■ **Instructions to follow**
The answer is to be the data that follows, transcribed exactly, minus its pictures.

■ **Data for this task**
= Beginning of Section =

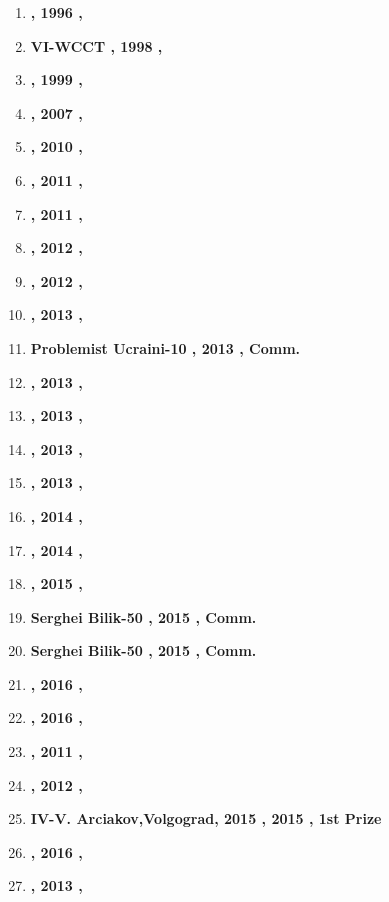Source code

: \begin{enumerate}
\item \textbf{ , 1996 , }
\item \textbf{ VI-WCCT , 1998 , }
\item \textbf{ , 1999 , }
\item \textbf{ , 2007 , }
\item \textbf{ , 2010 , }
\item \textbf{ , 2011 , }
\item \textbf{ , 2011 , }
\item \textbf{ , 2012 , }
\item \textbf{ , 2012 , }
\item \textbf{ , 2013 , }
\item \textbf{ Problemist Ucraini-10 , 2013 , Comm. }
\item \textbf{ , 2013 , }
\item \textbf{ , 2013 , }
\item \textbf{ , 2013 , }
\item \textbf{ , 2013 , }
\item \textbf{ , 2014 , }
\item \textbf{ , 2014 , }
\item \textbf{ , 2015 , }
\item \textbf{ Serghei Bilik-50 , 2015 , Comm. }
\item \textbf{ Serghei Bilik-50 , 2015 , Comm. }
\item \textbf{ , 2016 , }
\item \textbf{ , 2016 , }
\item \textbf{ , 2011 , }
\item \textbf{ , 2012 , }
\item \textbf{ IV-V. Arciakov,Volgograd, 2015 , 2015 , 1st Prize }
\item \textbf{ , 2016 , }
\item \textbf{ , 2013 , }

\end{enumerate}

= End of Section =

■ **Result below**
Source code

: \begin{enumerate}
\item \textbf{ , 1996 , }
\item \textbf{ VI-WCCT , 1998 , }
\item \textbf{ , 1999 , }
\item \textbf{ , 2007 , }
\item \textbf{ , 2010 , }
\item \textbf{ , 2011 , }
\item \textbf{ , 2011 , }
\item \textbf{ , 2012 , }
\item \textbf{ , 2012 , }
\item \textbf{ , 2013 , }
\item \textbf{ Problemist Ucraini-10 , 2013 , Comm. }
\item \textbf{ , 2013 , }
\item \textbf{ , 2013 , }
\item \textbf{ , 2013 , }
\item \textbf{ , 2013 , }
\item \textbf{ , 2014 , }
\item \textbf{ , 2014 , }
\item \textbf{ , 2015 , }
\item \textbf{ Serghei Bilik-50 , 2015 , Comm. }
\item \textbf{ Serghei Bilik-50 , 2015 , Comm. }
\item \textbf{ , 2016 , }
\item \textbf{ , 2016 , }
\item \textbf{ , 2011 , }
\item \textbf{ , 2012 , }
\item \textbf{ IV-V. Arciakov,Volgograd, 2015 , 2015 , 1st Prize }
\item \textbf{ , 2016 , }
\item \textbf{ , 2013 , }

\end{enumerate}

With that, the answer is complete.